Oltre alla necessaria cooperazione tra la sfera culturale e quella economica occorre dare anche una dimensione etica alle azioni di Cultural Diplomacy: «L’UNESCO è nata proprio per contribuire al mantenimento della pace rafforzando la collaborazione tra nazioni proprio attraverso cultura e conoscenza -ha confermato Massimo Riccardo, Rappresentante Permanente d'Italia presso l’Organizzazione delle Nazioni Unite per l'Educazione, la Scienza e la Cultura nata a Parigi nel 1946, appena dopo la Seconda Guerra Mondiale-. Lavoriamo per rendere sempre più universali principi come quelli contenuti nella prima grande convenzione culturale che approvammo nel 1970 che vieta traffici illeciti di beni culturali».

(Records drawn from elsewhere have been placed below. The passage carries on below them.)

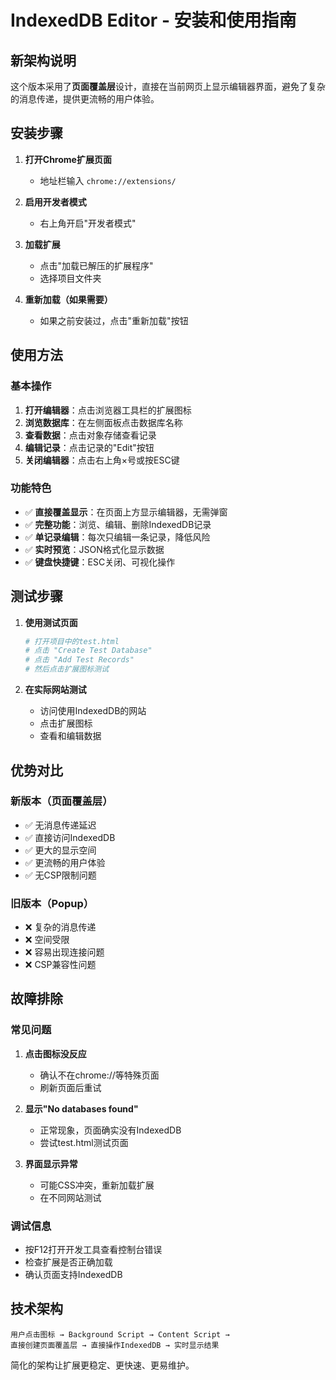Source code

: # IndexedDB Editor - 安装和使用指南

## 新架构说明

这个版本采用了**页面覆盖层**设计，直接在当前网页上显示编辑器界面，避免了复杂的消息传递，提供更流畅的用户体验。

## 安装步骤

1. **打开Chrome扩展页面**
   - 地址栏输入 `chrome://extensions/`

2. **启用开发者模式**
   - 右上角开启"开发者模式"

3. **加载扩展**
   - 点击"加载已解压的扩展程序"
   - 选择项目文件夹

4. **重新加载（如果需要）**
   - 如果之前安装过，点击"重新加载"按钮

## 使用方法

### 基本操作
1. **打开编辑器**：点击浏览器工具栏的扩展图标
2. **浏览数据库**：在左侧面板点击数据库名称
3. **查看数据**：点击对象存储查看记录
4. **编辑记录**：点击记录的"Edit"按钮
5. **关闭编辑器**：点击右上角×号或按ESC键

### 功能特色
- ✅ **直接覆盖显示**：在页面上方显示编辑器，无需弹窗
- ✅ **完整功能**：浏览、编辑、删除IndexedDB记录
- ✅ **单记录编辑**：每次只编辑一条记录，降低风险
- ✅ **实时预览**：JSON格式化显示数据
- ✅ **键盘快捷键**：ESC关闭、可视化操作

## 测试步骤

1. **使用测试页面**
   ```bash
   # 打开项目中的test.html
   # 点击 "Create Test Database"
   # 点击 "Add Test Records" 
   # 然后点击扩展图标测试
   ```

2. **在实际网站测试**
   - 访问使用IndexedDB的网站
   - 点击扩展图标
   - 查看和编辑数据

## 优势对比

### 新版本（页面覆盖层）
- ✅ 无消息传递延迟
- ✅ 直接访问IndexedDB
- ✅ 更大的显示空间
- ✅ 更流畅的用户体验
- ✅ 无CSP限制问题

### 旧版本（Popup）
- ❌ 复杂的消息传递
- ❌ 空间受限
- ❌ 容易出现连接问题
- ❌ CSP兼容性问题

## 故障排除

### 常见问题
1. **点击图标没反应**
   - 确认不在chrome://等特殊页面
   - 刷新页面后重试

2. **显示"No databases found"**
   - 正常现象，页面确实没有IndexedDB
   - 尝试test.html测试页面

3. **界面显示异常**
   - 可能CSS冲突，重新加载扩展
   - 在不同网站测试

### 调试信息
- 按F12打开开发工具查看控制台错误
- 检查扩展是否正确加载
- 确认页面支持IndexedDB

## 技术架构

```
用户点击图标 → Background Script → Content Script → 
直接创建页面覆盖层 → 直接操作IndexedDB → 实时显示结果
```

简化的架构让扩展更稳定、更快速、更易维护。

L’Italia sta giocando un ruolo chiave nelle partite dell’UNESCO: «Stiamo dando il nostro contributo -ha concluso Riccardo-. Grazie all’iniziativa del Ministro Franceschini abbiamo previsto un appuntamento ministeriale nel prossimo G20 dedicato solo ai temi culturali. Siamo convinti sostenitori della filosofia dell’UNESCO, siamo primi contributori e ospitiamo numerosi suoi poli scientifici e di ricerca, basti pensare allo WWAP di Perugia, che ogni anno produce un rapporto sull’acqua per tutto il sistema ONU».
Per usare bene il soft power però serve comunicare bene: «Se esso è l’abilità di un paese di essere attrattivi sfruttando arte, cultura e storia stiamo parlando anche di come uno Stato comunica queste risorse -ha confermato Angelo Ficarra, consulente per la comunicazione istituzionale e politica della Camera dei Deputati e del Senato della Repubblica-. Diversi soggetti privati come musei e teatri hanno dimostrato una grande capacità, specie negli ultimi mesi, nel raggiungere target nuovi grazie a una comunicazione efficace soprattutto sui social network. Occorre introdurre nuove figure professionali che possano affiancare i nostri diplomatici per impostare strategie di comunicazione efficaci in modo da precedere i tempi senza dover inseguire sempre l’evoluzione delle tecnologie».